Add ability to skip tar creation to backup-utility
Proposal
Currently the backup-utility
does not provide the user a way to skip the tar
process when creating/restoring backups.
This feature is desired as the tar
process was identified as a culprit to pods that were being evicted during the backup process due to:
Message: The node was low on resource: memory
Such a scenario was observed with a user with a very big GitLab instance.
Previous spike issue
gitlab-org/distribution/team-tasks#1182 (comment 1333407160)
Techinical difficulties
We have 2 separate tools for the same job
Right now we have two backup/restore tools:
-
backup-utility
: used by the GitLab chart to trigger schedules backups via cron jobs, or manual backups via the toolbox pod. - GitLab rake tasks: used by Omnibus/self-compiled instances to trigger backups.
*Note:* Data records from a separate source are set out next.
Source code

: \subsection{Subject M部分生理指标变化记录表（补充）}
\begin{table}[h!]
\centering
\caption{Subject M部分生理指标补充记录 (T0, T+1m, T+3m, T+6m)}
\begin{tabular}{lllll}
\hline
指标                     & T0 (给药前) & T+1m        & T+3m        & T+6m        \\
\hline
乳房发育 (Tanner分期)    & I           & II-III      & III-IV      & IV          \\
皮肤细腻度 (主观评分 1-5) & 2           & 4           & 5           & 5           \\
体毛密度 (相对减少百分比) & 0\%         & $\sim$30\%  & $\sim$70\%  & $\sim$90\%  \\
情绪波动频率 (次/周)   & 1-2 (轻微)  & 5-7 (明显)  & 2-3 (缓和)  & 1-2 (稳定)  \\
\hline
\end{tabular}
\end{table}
Both of them have their own code to deal with backup/restore. For example, both have different code snippets to deal with tar
, so some code solutions might required duplicated work to implement it on both places.
In some cases, the backup-utility
triggers the existing rake tasks. For instance, when it does the database and repository backups. Ideally, we'd like the backup-utility
to delegate all it's features to GitLab rake tasks. The work to implement this code/feature-parity unification is being tracked at: gitlab-org/charts/gitlab#1127
Untarred files are currently not identified
Simply supporting SKIP=tar does not work because the untarred version of the backup is not identified with a backup id, so when pushing an Object Storage we'd be overriding the previous backup, which is not desired.
Ideas
-
Create untarred backups in named directories (#362981) aims to solve the unidentifiable untarred backup name. This is a good starting point, as it would make the top-level untarred folder to be identifiable and also storable in an object storage. Still, further work needs to be done to support pushing/downloading the folder directly. Also, the issue does not cover skipping tar for all of the GitLab components (artifacts, uploads, builds, etc), which we should also look into. Finally, this work we'll have to be done for the
backup-utility
and for the GitLab rake tasks, if we don't work in unifying thebackup-utility
and rake tasks code logic and feature-parity. - Alternatively instead of duplicating it, we could just support using the rake task for users who don't need the object storage. Still, the
backup-utility
will have to support storing the backups somewhere, and it can't be a pod. So maybe this will required having a specific persistent volume for this purpose.